**What is needed:**
Below is a block of records; please copy all of them exactly.

**Records provided:**
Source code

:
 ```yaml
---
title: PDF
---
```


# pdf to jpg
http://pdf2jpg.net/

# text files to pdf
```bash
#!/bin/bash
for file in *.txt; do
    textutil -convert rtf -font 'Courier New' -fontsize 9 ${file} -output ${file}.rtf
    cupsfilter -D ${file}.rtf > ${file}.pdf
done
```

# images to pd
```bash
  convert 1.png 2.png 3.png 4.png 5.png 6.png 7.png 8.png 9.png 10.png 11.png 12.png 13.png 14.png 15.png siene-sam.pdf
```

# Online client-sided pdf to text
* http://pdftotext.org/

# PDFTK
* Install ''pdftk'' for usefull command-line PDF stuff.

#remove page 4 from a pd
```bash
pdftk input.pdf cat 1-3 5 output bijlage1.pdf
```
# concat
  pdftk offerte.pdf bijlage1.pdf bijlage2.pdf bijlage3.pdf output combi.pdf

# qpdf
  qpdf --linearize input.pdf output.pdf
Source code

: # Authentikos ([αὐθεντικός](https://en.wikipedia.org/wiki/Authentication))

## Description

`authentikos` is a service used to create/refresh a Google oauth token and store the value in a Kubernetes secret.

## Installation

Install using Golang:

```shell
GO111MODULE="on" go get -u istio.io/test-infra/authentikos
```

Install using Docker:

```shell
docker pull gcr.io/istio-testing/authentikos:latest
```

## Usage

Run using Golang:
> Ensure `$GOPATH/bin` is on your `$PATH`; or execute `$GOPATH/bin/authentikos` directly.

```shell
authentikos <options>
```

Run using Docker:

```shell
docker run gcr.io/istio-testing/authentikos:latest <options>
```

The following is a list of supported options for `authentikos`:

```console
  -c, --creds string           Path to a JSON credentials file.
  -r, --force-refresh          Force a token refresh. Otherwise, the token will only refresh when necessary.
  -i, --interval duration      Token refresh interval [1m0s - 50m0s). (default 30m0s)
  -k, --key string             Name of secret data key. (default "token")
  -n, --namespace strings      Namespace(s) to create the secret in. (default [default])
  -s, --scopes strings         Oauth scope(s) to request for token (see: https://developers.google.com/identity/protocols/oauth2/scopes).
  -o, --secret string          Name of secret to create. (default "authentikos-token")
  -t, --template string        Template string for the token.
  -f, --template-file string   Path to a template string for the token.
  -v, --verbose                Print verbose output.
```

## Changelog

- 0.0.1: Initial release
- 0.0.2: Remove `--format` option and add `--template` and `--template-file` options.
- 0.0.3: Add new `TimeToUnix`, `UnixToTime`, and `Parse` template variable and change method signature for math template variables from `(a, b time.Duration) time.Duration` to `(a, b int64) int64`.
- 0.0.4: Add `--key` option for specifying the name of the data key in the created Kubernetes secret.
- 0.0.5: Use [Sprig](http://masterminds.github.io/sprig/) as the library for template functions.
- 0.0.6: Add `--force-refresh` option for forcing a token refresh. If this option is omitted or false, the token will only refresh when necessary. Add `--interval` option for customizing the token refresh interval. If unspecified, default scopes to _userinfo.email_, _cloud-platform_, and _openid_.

**Reply:**
Source code

:
 ```yaml
---
title: PDF
---
```


# pdf to jpg
http://pdf2jpg.net/

# text files to pdf
```bash
#!/bin/bash
for file in *.txt; do
    textutil -convert rtf -font 'Courier New' -fontsize 9 ${file} -output ${file}.rtf
    cupsfilter -D ${file}.rtf > ${file}.pdf
done
```

# images to pd
```bash
  convert 1.png 2.png 3.png 4.png 5.png 6.png 7.png 8.png 9.png 10.png 11.png 12.png 13.png 14.png 15.png siene-sam.pdf
```

# Online client-sided pdf to text
* http://pdftotext.org/

# PDFTK
* Install ''pdftk'' for usefull command-line PDF stuff.

#remove page 4 from a pd
```bash
pdftk input.pdf cat 1-3 5 output bijlage1.pdf
```
# concat
  pdftk offerte.pdf bijlage1.pdf bijlage2.pdf bijlage3.pdf output combi.pdf

# qpdf
  qpdf --linearize input.pdf output.pdf
Source code

: # Authentikos ([αὐθεντικός](https://en.wikipedia.org/wiki/Authentication))

## Description

`authentikos` is a service used to create/refresh a Google oauth token and store the value in a Kubernetes secret.

## Installation

Install using Golang:

```shell
GO111MODULE="on" go get -u istio.io/test-infra/authentikos
```

Install using Docker:

```shell
docker pull gcr.io/istio-testing/authentikos:latest
```

## Usage

Run using Golang:
> Ensure `$GOPATH/bin` is on your `$PATH`; or execute `$GOPATH/bin/authentikos` directly.

```shell
authentikos <options>
```

Run using Docker:

```shell
docker run gcr.io/istio-testing/authentikos:latest <options>
```

The following is a list of supported options for `authentikos`:

```console
  -c, --creds string           Path to a JSON credentials file.
  -r, --force-refresh          Force a token refresh. Otherwise, the token will only refresh when necessary.
  -i, --interval duration      Token refresh interval [1m0s - 50m0s). (default 30m0s)
  -k, --key string             Name of secret data key. (default "token")
  -n, --namespace strings      Namespace(s) to create the secret in. (default [default])
  -s, --scopes strings         Oauth scope(s) to request for token (see: https://developers.google.com/identity/protocols/oauth2/scopes).
  -o, --secret string          Name of secret to create. (default "authentikos-token")
  -t, --template string        Template string for the token.
  -f, --template-file string   Path to a template string for the token.
  -v, --verbose                Print verbose output.
```

## Changelog

- 0.0.1: Initial release
- 0.0.2: Remove `--format` option and add `--template` and `--template-file` options.
- 0.0.3: Add new `TimeToUnix`, `UnixToTime`, and `Parse` template variable and change method signature for math template variables from `(a, b time.Duration) time.Duration` to `(a, b int64) int64`.
- 0.0.4: Add `--key` option for specifying the name of the data key in the created Kubernetes secret.
- 0.0.5: Use [Sprig](http://masterminds.github.io/sprig/) as the library for template functions.
- 0.0.6: Add `--force-refresh` option for forcing a token refresh. If this option is omitted or false, the token will only refresh when necessary. Add `--interval` option for customizing the token refresh interval. If unspecified, default scopes to _userinfo.email_, _cloud-platform_, and _openid_.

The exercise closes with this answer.